Work instructions: The data below must be repeated exactly. Leave nothing out.

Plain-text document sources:
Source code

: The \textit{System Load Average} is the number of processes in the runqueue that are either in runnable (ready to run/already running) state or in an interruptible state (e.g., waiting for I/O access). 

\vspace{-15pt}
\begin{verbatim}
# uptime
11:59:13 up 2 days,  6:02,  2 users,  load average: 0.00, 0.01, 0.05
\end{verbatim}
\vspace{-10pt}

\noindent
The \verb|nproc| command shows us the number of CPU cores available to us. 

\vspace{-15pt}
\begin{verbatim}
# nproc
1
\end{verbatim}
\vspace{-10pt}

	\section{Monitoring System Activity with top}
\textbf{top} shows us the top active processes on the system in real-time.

Exercise response:
Source code

: The \textit{System Load Average} is the number of processes in the runqueue that are either in runnable (ready to run/already running) state or in an interruptible state (e.g., waiting for I/O access). 

\vspace{-15pt}
\begin{verbatim}
# uptime
11:59:13 up 2 days,  6:02,  2 users,  load average: 0.00, 0.01, 0.05
\end{verbatim}
\vspace{-10pt}

\noindent
The \verb|nproc| command shows us the number of CPU cores available to us. 

\vspace{-15pt}
\begin{verbatim}
# nproc
1
\end{verbatim}
\vspace{-10pt}

	\section{Monitoring System Activity with top}
\textbf{top} shows us the top active processes on the system in real-time.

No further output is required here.